*** Opening of Data ***
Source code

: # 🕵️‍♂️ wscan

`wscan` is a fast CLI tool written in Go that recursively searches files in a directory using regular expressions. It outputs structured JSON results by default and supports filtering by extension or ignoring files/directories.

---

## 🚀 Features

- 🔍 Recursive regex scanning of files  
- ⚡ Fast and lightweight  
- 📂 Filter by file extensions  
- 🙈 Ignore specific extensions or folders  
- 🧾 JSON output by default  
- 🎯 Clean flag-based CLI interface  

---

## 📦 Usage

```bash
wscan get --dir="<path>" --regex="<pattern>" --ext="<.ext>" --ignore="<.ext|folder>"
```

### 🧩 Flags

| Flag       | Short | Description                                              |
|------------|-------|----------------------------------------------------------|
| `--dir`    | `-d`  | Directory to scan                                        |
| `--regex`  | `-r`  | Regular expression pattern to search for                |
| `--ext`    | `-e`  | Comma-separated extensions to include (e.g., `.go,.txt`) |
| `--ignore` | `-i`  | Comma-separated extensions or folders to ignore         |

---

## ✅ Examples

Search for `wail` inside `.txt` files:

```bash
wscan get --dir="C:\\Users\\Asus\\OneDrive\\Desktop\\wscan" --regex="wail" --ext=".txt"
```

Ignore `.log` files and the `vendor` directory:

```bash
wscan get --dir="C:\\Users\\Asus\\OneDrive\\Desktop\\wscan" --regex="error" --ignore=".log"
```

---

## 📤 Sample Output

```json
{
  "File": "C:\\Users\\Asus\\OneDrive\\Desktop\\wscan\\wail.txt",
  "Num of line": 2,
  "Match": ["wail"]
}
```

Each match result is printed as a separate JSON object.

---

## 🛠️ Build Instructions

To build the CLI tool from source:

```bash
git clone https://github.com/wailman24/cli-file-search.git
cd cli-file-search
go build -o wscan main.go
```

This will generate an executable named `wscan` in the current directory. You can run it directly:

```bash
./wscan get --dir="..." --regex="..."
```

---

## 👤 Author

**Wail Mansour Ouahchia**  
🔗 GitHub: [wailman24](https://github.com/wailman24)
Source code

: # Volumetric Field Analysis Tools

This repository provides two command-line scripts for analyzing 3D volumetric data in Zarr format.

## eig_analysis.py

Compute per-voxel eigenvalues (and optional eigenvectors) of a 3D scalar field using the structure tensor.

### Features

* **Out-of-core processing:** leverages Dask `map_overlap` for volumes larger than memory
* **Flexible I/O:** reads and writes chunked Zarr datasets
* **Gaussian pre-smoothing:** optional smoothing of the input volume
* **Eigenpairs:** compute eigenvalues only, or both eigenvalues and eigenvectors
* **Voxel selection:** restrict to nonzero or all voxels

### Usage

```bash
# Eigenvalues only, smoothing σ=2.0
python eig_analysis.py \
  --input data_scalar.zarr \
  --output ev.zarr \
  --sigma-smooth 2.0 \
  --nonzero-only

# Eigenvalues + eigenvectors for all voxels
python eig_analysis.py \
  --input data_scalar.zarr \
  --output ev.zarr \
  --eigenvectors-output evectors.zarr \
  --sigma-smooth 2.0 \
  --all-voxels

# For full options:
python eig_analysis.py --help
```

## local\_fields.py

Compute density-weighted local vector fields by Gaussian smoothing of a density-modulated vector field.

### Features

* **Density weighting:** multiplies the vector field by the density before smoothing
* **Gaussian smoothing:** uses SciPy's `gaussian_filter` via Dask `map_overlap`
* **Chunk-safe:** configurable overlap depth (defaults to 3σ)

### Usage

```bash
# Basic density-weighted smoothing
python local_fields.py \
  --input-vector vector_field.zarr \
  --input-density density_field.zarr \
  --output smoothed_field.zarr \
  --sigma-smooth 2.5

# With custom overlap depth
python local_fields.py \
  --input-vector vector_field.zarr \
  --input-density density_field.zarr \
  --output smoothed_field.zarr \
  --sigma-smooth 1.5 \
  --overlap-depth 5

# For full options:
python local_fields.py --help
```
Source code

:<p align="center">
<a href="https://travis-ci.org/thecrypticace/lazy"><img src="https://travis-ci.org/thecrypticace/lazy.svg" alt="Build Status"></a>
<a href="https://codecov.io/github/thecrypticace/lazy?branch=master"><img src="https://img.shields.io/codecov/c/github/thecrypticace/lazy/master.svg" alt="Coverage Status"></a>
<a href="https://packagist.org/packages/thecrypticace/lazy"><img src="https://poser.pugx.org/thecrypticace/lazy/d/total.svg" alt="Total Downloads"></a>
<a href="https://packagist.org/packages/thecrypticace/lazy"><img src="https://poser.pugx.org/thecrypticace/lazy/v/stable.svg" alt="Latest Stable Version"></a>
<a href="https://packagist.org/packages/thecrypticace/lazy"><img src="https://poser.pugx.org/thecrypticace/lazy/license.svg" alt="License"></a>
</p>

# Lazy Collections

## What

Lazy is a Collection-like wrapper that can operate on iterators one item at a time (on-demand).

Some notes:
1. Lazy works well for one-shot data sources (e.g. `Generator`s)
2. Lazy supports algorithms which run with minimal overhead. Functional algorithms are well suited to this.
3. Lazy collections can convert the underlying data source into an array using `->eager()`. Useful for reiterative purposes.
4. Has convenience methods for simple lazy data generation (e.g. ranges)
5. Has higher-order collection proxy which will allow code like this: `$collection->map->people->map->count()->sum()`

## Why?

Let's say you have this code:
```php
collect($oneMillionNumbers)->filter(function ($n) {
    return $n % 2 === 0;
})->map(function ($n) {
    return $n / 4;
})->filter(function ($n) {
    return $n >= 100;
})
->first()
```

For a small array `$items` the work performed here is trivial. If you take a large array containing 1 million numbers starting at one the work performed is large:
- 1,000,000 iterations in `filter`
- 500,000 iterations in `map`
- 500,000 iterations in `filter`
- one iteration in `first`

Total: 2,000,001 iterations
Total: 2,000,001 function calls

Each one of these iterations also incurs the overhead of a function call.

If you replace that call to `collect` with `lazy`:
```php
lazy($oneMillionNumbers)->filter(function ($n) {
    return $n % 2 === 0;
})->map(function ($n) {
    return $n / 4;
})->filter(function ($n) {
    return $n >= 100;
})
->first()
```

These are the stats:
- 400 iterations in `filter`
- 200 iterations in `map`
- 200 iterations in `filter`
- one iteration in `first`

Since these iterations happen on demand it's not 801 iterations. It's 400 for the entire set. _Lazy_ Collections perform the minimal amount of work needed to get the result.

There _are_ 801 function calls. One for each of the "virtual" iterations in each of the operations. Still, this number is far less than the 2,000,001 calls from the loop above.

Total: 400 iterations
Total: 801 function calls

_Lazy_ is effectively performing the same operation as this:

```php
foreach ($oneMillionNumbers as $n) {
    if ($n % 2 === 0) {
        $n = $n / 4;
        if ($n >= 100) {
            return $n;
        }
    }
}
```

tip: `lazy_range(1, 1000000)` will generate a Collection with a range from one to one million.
*** Close of Data ***
*Problem*
Quote exactly the stretch of lines above that starts at the first one and ends at the line with "## 🚀 Features", and nothing beyond it.

*Exercise result*
Source code

: # 🕵️‍♂️ wscan

`wscan` is a fast CLI tool written in Go that recursively searches files in a directory using regular expressions. It outputs structured JSON results by default and supports filtering by extension or ignoring files/directories.

---

## 🚀 Features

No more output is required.